The facts are accurately set forth in the majority opinion. A brief recitation of same, however, may be helpful in terms of identifying the several stages of the case and the issues properly treatable in each portion thereof.
This case came to the attention of juvenile authorities in July 1989, upon allegations of sexual abuse of the six-year-old child. The child was then living with her mother and the mother's boyfriend. The child was detained at Hillcrest Receiving Home on July 19, and jurisdiction was assumed on July 20, 1989. The dispositional hearing was held in October 1989, and the child was continued in foster care. At a review hearing in November 1989, the child was detained with her mother. In January 1990, a special hearing was held to request a change of placement. The matter was continued until March 1, 1990, at which time the court ordered the child again placed in foster care. In March 1990, the father and paternal grandparents were located in Oregon and, in April 1990, an Interstate Compact evaluation of the grandparents' living situation in Oregon was initiated.
A new petition asserting similar child abuse was filed in September 1990. After a contested jurisdictional trial held in November 1990, the court declared the child a dependent child under section 300, subdivision (d) and continued removal from the parents under section 361, subdivision (b)(1) (substantial danger to the physical health of the child) and subdivision (b)(4) (sexual abuse of the child). In light of the strength of the psychologist's information and the child's testimony of abuse, the court concluded there was no substantial probability the minor could be returned to either parent within the 18–month period provided for reunification. The court therefore terminated reunification services and set the matter for a section 366.26 selection and implementation hearing. Father was present at this referral hearing, and the court denied his request for a reunification plan. Although the ICPC investigation of grandparents was apparently continuing at this point, indicating an objective of placement with grandparents, no specific request for placement with the grandparents was made.
The selection and implementation hearing took place on March 25, 1991. Father was present as well as the paternal grandparents. As stated in the majority opinion, the grandparents' testimony was excluded, although the court heard and considered an uncontested offer of proof as to what their testimony would be. The heart of this offer of proof was that the grandparents were ready and available to accept placement of the child in a form which would be “a possible alternative to permanently severing the parents' rights and ordering that the child be placed for adoption.” It is important to note that at no point did the grandparents offer to adopt the child: Their offer was to “serve as guardians of the person of the minor or even undertake long-term foster care․”

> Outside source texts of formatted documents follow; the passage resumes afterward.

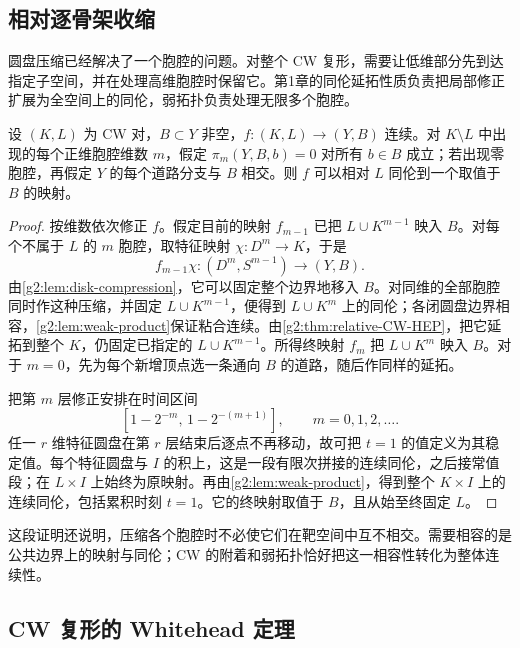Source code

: \subsection{相对逐骨架收缩}
\label{g2:subsec:0903:02}

圆盘压缩已经解决了一个胞腔的问题。对整个 CW 复形，需要让低维部分先到达指定子空间，并在处理高维胞腔时保留它。第1章的同伦延拓性质负责把局部修正扩展为全空间上的同伦，弱拓扑负责处理无限多个胞腔。

\begin{lemma}\label{g2:lem:cellular-compression}
	设 \((K,L)\) 为 CW 对，\(B\subset Y\) 非空，\(f:(K,L)\rightarrow(Y,B)\) 连续。对 \(K\setminus L\) 中出现的每个正维胞腔维数 \(m\)，假定 \(\pi_m(Y,B,b)=0\) 对所有 \(b\in B\) 成立；若出现零胞腔，再假定 \(Y\) 的每个道路分支与 \(B\) 相交。则 \(f\) 可以相对 \(L\) 同伦到一个取值于 \(B\) 的映射。
\end{lemma}
\begin{proof}
	按维数依次修正 \(f\)。假定目前的映射 \(f_{m-1}\) 已把 \(L\cup K^{m-1}\) 映入 \(B\)。对每个不属于 \(L\) 的 \(m\) 胞腔，取特征映射 \(\chi:D^m\rightarrow K\)，于是
	\[
		f_{m-1}\chi:(D^m,S^{m-1})\longrightarrow(Y,B).
	\]
	由\cref{g2:lem:disk-compression}，它可以固定整个边界地移入 \(B\)。对同维的全部胞腔同时作这种压缩，并固定 \(L\cup K^{m-1}\)，便得到 \(L\cup K^m\) 上的同伦；各闭圆盘边界相容，\cref{g2:lem:weak-product}保证粘合连续。由\cref{g2:thm:relative-CW-HEP}，把它延拓到整个 \(K\)，仍固定已指定的 \(L\cup K^{m-1}\)。所得终映射 \(f_m\) 把 \(L\cup K^m\) 映入 \(B\)。对于 \(m=0\)，先为每个新增顶点选一条通向 \(B\) 的道路，随后作同样的延拓。

	把第 \(m\) 层修正安排在时间区间
	\[
		[1-2^{-m},\,1-2^{-(m+1)}],\qquad m=0,1,2,\ldots.
	\]
	任一 \(r\) 维特征圆盘在第 \(r\) 层结束后逐点不再移动，故可把 \(t=1\) 的值定义为其稳定值。每个特征圆盘与 \(I\) 的积上，这是一段有限次拼接的连续同伦，之后接常值段；在 \(L\times I\) 上始终为原映射。再由\cref{g2:lem:weak-product}，得到整个 \(K\times I\) 上的连续同伦，包括累积时刻 \(t=1\)。它的终映射取值于 \(B\)，且从始至终固定 \(L\)。
\end{proof}

这段证明还说明，压缩各个胞腔时不必使它们在靶空间中互不相交。需要相容的是公共边界上的映射与同伦；CW 的附着和弱拓扑恰好把这一相容性转化为整体连续性。

\subsection{CW 复形的 Whitehead 定理}
\label{g2:subsec:0903:03}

The court heard testimony from the social worker handling adoptions concerning the adoptability of the child. The social worker testified that the child was adoptable and that a suitable adoptive family had been located. The court rejected testimony from father concerning alleged inadequate reunification services. The trial judge stated his understanding of the law (which I find to be most accurate) as follows:
“[U]nder the old procedures the conduct of a parent would be looked [at] to determine whether or not there should be a termination of parental rights. [¶] Under the new law, the only indicia of adoptability is whether or not the minor is considered or is, I believe in the statutory language, likely to be adopted. The current legislative scheme indicates that [at] the 12 or 18–month review, if the Court finds that return would be detrimental and that reasonable services have been offered, then the Court must refer it to a [section 366.26 hearing]. That effectively terminates parental rights under the statutory scheme.
“So that in fact the solitary issue at an implementation hearing is first, whether or not the minor is adoptable. That being the case, it is clear that the legislative intent is that issues leading to the assumption of jurisdiction to the progress or lack thereof of the parents on reunification are no longer to be considered by the Court at an implementation hearing.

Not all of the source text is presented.